Eakinomics: Riskaholicism on the Rebound
In what appears to be a growing trend, today’s Eakinomics is a bit of a
tirade. Although the level of outrage is not much affected, Eakinomics did
have to choose where to direct it. Should it decry an administration and
president that so disrespects the core value of individual freedom that it
wants to coerce banks into turning over financial data for any bank account
over $600? Shameful. But perhaps not surprising for an administration driven
by the neo-McCarthyites known as progressives.
But no, let’s save that for another day and instead review the bidding on
recent regulatory moves by the Federal Housing Finance Agency (FHFA). As more
fully detailed in Thomas Wade’s latest research, “On September 14, the
FHFA announced that it would ‘suspend
certain portions’ of the Preferred Stock Purchase Agreements (PSPA),
the regulatory agreement by which the GSEs make quarterly dividend payments
to the Department of the Treasury. The ‘certain portions’ the FHFA note refer to
restrictions placed on the GSEs by former FHFA Director Mark Calabria on
January 14, 2021, including caps on the GSE multifamily portfolios and on
loans secured by a second home or investment properties. The most troubling
implication, however, is the suspension of the restriction on
‘high-risk’ loans, allowing the GSEs once again to purchase loans with
elevated risk characteristics.” In short, this allows Fannie
and Freddie to buy and hold mortgages more likely to go bad.

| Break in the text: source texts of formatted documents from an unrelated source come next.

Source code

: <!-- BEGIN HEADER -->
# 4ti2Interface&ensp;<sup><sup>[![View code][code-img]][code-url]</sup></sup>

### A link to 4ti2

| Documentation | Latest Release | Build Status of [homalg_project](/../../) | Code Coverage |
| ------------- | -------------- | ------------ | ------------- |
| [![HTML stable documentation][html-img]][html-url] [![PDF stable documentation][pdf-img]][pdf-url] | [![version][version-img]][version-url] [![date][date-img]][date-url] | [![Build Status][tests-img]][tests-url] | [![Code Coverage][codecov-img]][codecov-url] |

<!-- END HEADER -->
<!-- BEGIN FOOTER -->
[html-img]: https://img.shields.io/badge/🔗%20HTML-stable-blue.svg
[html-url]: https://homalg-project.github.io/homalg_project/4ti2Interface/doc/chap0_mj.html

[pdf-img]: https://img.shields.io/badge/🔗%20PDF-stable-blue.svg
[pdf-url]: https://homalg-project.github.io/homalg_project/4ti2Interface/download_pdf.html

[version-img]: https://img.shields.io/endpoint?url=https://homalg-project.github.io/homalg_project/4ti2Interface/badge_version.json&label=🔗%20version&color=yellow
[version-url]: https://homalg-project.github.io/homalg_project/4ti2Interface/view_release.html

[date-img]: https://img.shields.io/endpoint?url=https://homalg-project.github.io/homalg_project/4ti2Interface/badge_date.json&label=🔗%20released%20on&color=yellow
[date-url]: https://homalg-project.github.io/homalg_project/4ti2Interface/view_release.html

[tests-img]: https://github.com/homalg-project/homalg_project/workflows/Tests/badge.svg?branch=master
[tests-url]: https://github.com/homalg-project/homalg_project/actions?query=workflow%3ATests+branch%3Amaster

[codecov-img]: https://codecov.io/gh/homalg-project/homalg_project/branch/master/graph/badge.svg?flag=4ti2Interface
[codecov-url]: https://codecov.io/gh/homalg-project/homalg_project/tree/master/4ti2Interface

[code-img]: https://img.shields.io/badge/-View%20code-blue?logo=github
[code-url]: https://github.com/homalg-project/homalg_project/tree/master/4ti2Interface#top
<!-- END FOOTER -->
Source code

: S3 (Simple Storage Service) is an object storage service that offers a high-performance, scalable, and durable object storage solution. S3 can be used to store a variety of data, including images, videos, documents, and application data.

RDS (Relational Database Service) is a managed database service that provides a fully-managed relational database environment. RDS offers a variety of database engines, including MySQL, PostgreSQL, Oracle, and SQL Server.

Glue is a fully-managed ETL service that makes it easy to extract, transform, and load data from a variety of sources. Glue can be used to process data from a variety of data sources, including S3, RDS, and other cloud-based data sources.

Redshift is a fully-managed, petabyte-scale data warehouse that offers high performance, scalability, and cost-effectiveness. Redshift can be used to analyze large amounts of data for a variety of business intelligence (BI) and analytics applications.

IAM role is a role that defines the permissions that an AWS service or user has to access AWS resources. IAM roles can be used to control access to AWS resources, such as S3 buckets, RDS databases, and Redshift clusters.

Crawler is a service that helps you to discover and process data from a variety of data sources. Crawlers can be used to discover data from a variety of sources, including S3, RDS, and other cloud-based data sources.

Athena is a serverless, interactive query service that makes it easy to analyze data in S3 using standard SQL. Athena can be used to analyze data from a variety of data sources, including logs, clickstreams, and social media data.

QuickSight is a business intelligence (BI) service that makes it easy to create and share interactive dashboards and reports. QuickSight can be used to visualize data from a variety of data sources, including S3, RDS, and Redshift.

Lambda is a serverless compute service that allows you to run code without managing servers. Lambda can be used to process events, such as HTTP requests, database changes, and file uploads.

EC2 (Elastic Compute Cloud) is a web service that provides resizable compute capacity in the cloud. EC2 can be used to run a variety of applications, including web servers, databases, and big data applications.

Then, one day later, FHFA “proposed easing the enterprise capital
requirements on the GSEs from the 4 percent set under
the previous administration to 3 percent, in effect cutting the combined
capital requirement of the GSEs from $294 billion to $220 billion.” In
short, the GSEs would have to hold less capital against the
prospect of more loan losses.
This is major league stupid. Endangering the safety and soundness of Fannie
and Freddie will not change the sale price of a new, single-family home or
rent on a center-city apartment. Neither will purchasing, and thus
incentivizing the origination, of riskier mortgages (aka mortgages that
should not be originated). These efforts will increase the access to
financing and demand for homes and apartments. But they won’t lower
construction costs, allow zoning for greater density, lower the regulatory
burden, or in any way increase the supply of housing units. Greater demand
for the same units just means higher-priced, less affordable
housing. Stupid. And this raises the risk that Fannie and Freddie return
to soaking the taxpayer for support.
Now, you might say, “hold on there Eakinomics, these are small changes.” But
Fannie and Freddie are recovering riskaholics whose mortgage habit cost this
country plenty. These changes are about as comforting as seeing George Jones (God rest his soul)
nuzzling a bottle of Jim Beam.
In the same way that George Jones had to learn to produce hits sober, the
Biden Administration needs to find a way to political popularity that is not
dangerous to our collective economic health.